João Loureiro assiste a uma performance da artista no Aniki Bóbó. No final, convida-a a integrar os Ban, uma das bandas emergentes na cena underground portuense da época. São várias referências históricas logo a começar, mas avancemos. Levaria demasiado tempo a fornecer o mapa desses anos de “desbunda” (a expressão é da própria Ana Deus), em que Portugal tinha acabado de mergulhar depois de entrar na CEE (mais uma referência datada), esses tempos áureos em que a noite da cidade tinha o seu epicentro na Ribeira.
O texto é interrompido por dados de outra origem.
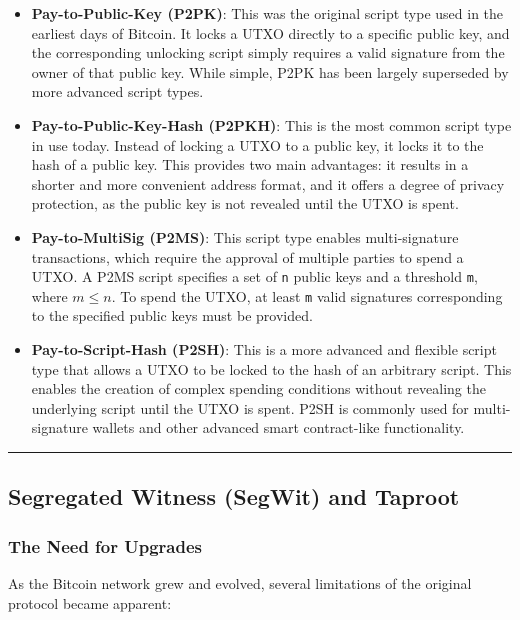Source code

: \begin{itemize}
	\item
	\textbf{Pay-to-Public-Key (P2PK)}: This was the original script type
	used in the earliest days of Bitcoin. It locks a UTXO directly to a
	specific public key, and the corresponding unlocking script simply
	requires a valid signature from the owner of that public key. While
	simple, P2PK has been largely superseded by more advanced script
	types.
	\item
	\textbf{Pay-to-Public-Key-Hash (P2PKH)}: This is the most common
	script type in use today. Instead of locking a UTXO to a public key,
	it locks it to the hash of a public key. This provides two main
	advantages: it results in a shorter and more convenient address
	format, and it offers a degree of privacy protection, as the public key is not revealed until the UTXO is spent.
	\item
	\textbf{Pay-to-MultiSig (P2MS)}: This script type enables
	multi-signature transactions, which require the approval of multiple
	parties to spend a UTXO. A P2MS script specifies a set of \texttt{n}
	public keys and a threshold \texttt{m}, where
	$m \leq n$. To spend the UTXO, at least \texttt{m}
	valid signatures corresponding to the specified public keys must be
	provided.
	\item
	\textbf{Pay-to-Script-Hash (P2SH)}: This is a more advanced and
	flexible script type that allows a UTXO to be locked to the hash of an
	arbitrary script. This enables the creation of complex spending
	conditions without revealing the underlying script until the UTXO is
	spent. P2SH is commonly used for multi-signature wallets and other
	advanced smart contract-like functionality.
\end{itemize}

\begin{center}\rule{0.5\linewidth}{0.5pt}\end{center}

\subsection{Segregated Witness (SegWit) and
	Taproot}\label{section-2-segregated-witness-segwit-and-taproot}

\subsubsection{The Need for Upgrades}\label{the-need-for-upgrades}

As the Bitcoin network grew and evolved, several limitations of the
original protocol became apparent:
Podem contar-se pelos dedos as semanas que separaram essa atuação-performance seminal, naquele que era então um dos mais míticos espaços noturnos da cidade, da primeira vez que Ana Deus entrou num estúdio da Valentim de Carvalho para gravar um disco. “Surrealizar”, assim se chamava o primeiro que fez com os Ban. “Irreal, Social” ou “Num Mundo Sempre Pop” foram canções com enorme êxito que catapultaram a banda para o sucesso mediático.
Aconteceu tudo demasiado rápido, explica Ana Deus ao JPN, enquanto sorve tranquilamente o seu chá numa das mesas dos Maus Hábitos com vista para a cidade: “Foi precoce e não sabia o suficiente, não tinha prática suficiente, não tinha treino, não tinha muita coisa e foi demasiado, foi avassalador. Havia a exposição e tudo… Não posso dizer que tenha gostado de tudo”, diz.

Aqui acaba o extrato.